Le véritable impact de l’énergie nucléaire est encore aujourd’hui masqué par un voile de fascination et de mystère et on persiste à penser que les bénéfices économiques et énergétiques à court terme en valent la peine. La principale leçon que je retiens de l’accident de Fukushima, c’est la permanence des décisions que nous prenons aujourd’hui. Tout accident nucléaire, qu’il résulte d’une erreur humaine, d’une catastrophe naturelle ou d’une attaque terroriste, nous imposera une exposition aux rayonnements et d’autres risques sanitaires pendant au moins des centaines d’années. Le problème nucléaire que nous avons créé nous-mêmes au cours des 70 dernières années aura des conséquences sur notre société pour des centaines de générations.

Quand les États-Unis et les instances  internationales vont-ils donc enfin reconnaître la nature irréversible de nos actes et de nos erreurs ? Il faut l’admettre, nous ne sommes déjà plus en mesure de contrôler la question nucléaire.

Pourquoi les leaders mondiaux ne se sont-ils toujours pas posé une question aussi simple ?

Dans un système démocratique, les responsables militaires sont censés être indépendants, sans avoir à se préoccuper des visions à court terme des partis ou des bénéfices économiques et énergétiques, et doivent se concentrer uniquement sur les questions de sécurité nationale et internationale. En tant que chef militaire, un général est toujours sur le fil du rasoir, entre victoire et défaite, mais il reste un chef en temps de guerre comme en temps de paix. Les responsables des armées portent sur leurs épaules le destin de leur nation. Il faut maintenant qu’ils prennent conscience de la permanence de nos décisions actuelles.
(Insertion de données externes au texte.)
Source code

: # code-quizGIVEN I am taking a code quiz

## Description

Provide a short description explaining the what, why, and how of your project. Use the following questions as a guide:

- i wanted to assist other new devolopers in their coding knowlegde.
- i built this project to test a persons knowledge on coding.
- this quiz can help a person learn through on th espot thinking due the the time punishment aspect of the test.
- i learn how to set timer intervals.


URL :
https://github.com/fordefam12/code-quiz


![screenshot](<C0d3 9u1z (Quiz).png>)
Sir Brian Flowers, éminent physicien nucléaire britannique, fait remarquer que si les centrales nucléaires avaient été construites et déployées en Europe avant la Seconde guerre mondiale, des pans entiers de l’Europe seraient aujourd’hui inhabitables, car les moyens guerriers et les formes de sabotage classiques auraient été utilisés directement contre ces centrales.

Une alimentation électrique insuffisante, résultant d’une attaque terroriste, d’une catastrophe naturelle ou d’une erreur humaine, peut produire le même effet.